Does this make sense ?
The plugin uses wp_mail() to send all emails, so whatever content type you set with wp_mail_content_type is going to effect the plugin’s emails.
So if you change the content type, you can send HTML emails for the plugin. You can format the email content accordingly. So you are not too far off track.
But to send one or the other based on the user’s ability to receive specific content types, you’d need to build in some kind of appropriate logic to make your determination of what the user can receive. That’s outside the plugin.
Whatever that logic is, I would say do it outside of your wp_mail_content_type filter because you’ll also need to filter the email content for whatever email you are sending for the plugin.
You can filter the plugin’s emails with wpmem_email_filter. Basically, what you need to filter with that is the main content so that you send an email containing HTML or text accordingly.
Then if the email is going to be HTML or text, set the content type accordingly.
Thread Starter
Jld142
(@jld142)
Hello Chad,
Apologies, either I have read your response incorrectly or you have misunderstood my requirement.
It is best practice to sent an HTML email with a plain text attachment.
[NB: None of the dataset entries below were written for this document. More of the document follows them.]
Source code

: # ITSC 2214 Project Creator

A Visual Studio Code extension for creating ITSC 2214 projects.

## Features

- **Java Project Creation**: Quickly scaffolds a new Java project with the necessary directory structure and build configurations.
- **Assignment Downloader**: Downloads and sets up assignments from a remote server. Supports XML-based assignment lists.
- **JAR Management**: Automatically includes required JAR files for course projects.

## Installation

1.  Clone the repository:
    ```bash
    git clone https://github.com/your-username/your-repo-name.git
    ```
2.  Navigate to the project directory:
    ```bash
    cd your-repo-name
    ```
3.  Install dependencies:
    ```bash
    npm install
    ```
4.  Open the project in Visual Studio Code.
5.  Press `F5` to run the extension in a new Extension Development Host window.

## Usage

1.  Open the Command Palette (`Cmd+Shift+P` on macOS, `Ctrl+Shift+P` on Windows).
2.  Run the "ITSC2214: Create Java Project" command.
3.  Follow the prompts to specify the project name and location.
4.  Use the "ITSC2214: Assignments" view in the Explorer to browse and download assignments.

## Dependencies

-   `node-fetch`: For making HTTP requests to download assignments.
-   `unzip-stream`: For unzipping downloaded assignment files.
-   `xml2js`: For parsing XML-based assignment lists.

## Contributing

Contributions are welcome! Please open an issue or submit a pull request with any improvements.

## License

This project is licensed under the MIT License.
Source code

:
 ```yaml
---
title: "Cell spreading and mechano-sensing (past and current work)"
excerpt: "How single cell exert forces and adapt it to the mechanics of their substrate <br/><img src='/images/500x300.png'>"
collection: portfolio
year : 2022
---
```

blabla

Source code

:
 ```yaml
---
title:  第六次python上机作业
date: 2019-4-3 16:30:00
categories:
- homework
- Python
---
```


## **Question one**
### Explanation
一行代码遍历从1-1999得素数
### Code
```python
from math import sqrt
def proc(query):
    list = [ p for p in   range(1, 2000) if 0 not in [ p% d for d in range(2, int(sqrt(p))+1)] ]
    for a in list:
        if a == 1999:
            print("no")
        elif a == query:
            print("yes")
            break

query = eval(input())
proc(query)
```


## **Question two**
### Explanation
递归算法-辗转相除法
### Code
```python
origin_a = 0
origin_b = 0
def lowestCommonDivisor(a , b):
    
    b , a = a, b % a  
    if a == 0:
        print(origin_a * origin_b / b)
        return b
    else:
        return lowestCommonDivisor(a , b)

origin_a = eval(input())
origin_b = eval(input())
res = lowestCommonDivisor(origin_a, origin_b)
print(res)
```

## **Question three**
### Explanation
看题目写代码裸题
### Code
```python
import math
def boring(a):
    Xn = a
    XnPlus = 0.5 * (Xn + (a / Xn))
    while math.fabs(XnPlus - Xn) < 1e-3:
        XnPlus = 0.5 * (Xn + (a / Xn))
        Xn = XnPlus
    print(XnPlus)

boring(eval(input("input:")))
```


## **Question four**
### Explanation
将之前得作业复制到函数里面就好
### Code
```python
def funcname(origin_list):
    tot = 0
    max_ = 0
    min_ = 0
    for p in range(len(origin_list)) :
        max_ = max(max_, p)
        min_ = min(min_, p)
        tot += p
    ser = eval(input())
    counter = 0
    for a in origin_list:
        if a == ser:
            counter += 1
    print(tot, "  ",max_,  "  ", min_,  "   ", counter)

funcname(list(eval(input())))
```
This allows a user to read the information if their client does not support HTML.
Sending either HTML or Plain text is not the issue. I would like to send both to maximise full compatibility.
See this URL:
https://litmus.com/blog/best-practices-for-plain-text-emails-a-look-at-why-theyre-important
It therefore IMO made sense to set all emails to be html, and force a specific to be plain text rather than keep default as plain text as default and then specify HTML for a majority.
Does this make sense ?
Not really 😉 I understand what you’re trying to do. But just because you change the content-type flag of an email from text to HTML, doesn’t mean the content of the email is going to change.
A text email with a content-type of text/html is still is a text email.
Do you see what I mean?
When a mail client receives a text/html email, this means it must render the content in an HTML viewer, rather than a text viewer, and what is the point of loading a HTML viewer when there is no HTML? It also means that plain clients that should be able to display your email, like the Apple Watch I mentioned to you earlier, will display nothing!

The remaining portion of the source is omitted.